Flight centreFlight Centre has had a massive $600 million wiped off its market value after the travel company issued its second profit warning in six months.

Weaker spending on holidays and competition for business travellers are weighing on the global booking agency.

The company is also facing major shifts in the travel industry thanks to online giant Expedia and a growing number of aggregator sites, with analysts questioning if Flight Centre can respond to the challenge.

Investors punished the company, wiping $595 million from its market value as its shares plunged 13 per cent.

In a warning issued a week before the end of the financial year, Flight Centre said sales growth in its Australian operations, the largest part of its business, remains much slower than normal.

A rebound in holiday travel demand has not been reflected in the company’s sales, while competitive pricing in the corporate travel market is also a factor, Flight Centre said.

Official figures released on Tuesday show a record number of Australians went overseas in March, almost 800,000, a sharp increase on the first two months of 2015.

“Our international businesses will deliver solid profit growth, but the Australian business will not achieve its normal growth trajectory,” managing director Graham Turner said.

Flight Centre expects a pre-tax underlying profit of between $355 million and $365 million in the year to June 30, down from the $360 million to $390 million it forecast when it last made a downgrade in December.

A $355 million underlying profit would be a fall of six per cent from the previous year’s record result.

Flight Centre shares were up as much as 2.7 per cent on Tuesday before the downgrade was issued to the market, and they quickly nosedived.

The shares ended the day $5.90 weaker at $37.51.

IG market strategist Evan Lucas said multiple profit warnings in one year always sent shockwaves through the market.
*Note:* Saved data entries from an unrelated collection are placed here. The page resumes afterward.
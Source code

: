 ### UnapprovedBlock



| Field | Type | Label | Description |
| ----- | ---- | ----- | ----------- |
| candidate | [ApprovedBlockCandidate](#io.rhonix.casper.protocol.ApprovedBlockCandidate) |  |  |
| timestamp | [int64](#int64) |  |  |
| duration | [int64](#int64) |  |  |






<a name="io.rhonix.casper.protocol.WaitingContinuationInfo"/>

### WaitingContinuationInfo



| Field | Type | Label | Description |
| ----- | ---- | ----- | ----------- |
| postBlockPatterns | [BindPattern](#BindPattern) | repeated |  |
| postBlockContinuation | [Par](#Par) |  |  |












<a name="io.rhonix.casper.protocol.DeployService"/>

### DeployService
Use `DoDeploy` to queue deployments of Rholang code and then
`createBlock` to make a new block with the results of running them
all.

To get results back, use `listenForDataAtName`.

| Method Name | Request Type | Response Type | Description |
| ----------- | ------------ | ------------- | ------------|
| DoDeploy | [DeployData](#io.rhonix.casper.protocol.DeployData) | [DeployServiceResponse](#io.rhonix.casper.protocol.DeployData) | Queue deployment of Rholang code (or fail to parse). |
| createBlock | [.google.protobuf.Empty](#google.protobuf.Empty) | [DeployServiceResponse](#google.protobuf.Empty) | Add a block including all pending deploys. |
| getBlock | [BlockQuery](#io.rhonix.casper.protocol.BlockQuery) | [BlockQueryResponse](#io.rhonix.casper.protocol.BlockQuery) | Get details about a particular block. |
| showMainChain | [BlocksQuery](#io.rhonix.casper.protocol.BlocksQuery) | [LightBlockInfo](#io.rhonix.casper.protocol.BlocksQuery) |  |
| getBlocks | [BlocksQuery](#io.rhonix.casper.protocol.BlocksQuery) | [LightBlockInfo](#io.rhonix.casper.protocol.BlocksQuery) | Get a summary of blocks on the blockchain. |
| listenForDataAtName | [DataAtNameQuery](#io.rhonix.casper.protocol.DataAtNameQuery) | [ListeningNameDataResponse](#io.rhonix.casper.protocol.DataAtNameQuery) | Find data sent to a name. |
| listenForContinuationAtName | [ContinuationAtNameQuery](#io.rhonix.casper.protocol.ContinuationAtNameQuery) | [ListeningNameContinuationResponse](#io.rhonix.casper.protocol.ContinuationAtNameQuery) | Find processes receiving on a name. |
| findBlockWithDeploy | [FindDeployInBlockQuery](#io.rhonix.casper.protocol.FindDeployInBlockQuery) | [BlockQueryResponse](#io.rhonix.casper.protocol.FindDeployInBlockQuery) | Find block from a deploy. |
“When investors see dual downgrades then they start to really doubt the stock and that’s partly why you’ve seen this reaction today,” he said.

Flight Centre’s warning also highlighted longer-term challenges for the company, he said.

It said it expects outbound travel to boom in the years ahead, and also re-iterated a focus on improving customer service and a desire to offer exclusive travel products and benefits.

“What they’re effectively saying is that they are very much beholden to market conditions and there’s not much they can do about it until conditions improve,” Mr Lucas said.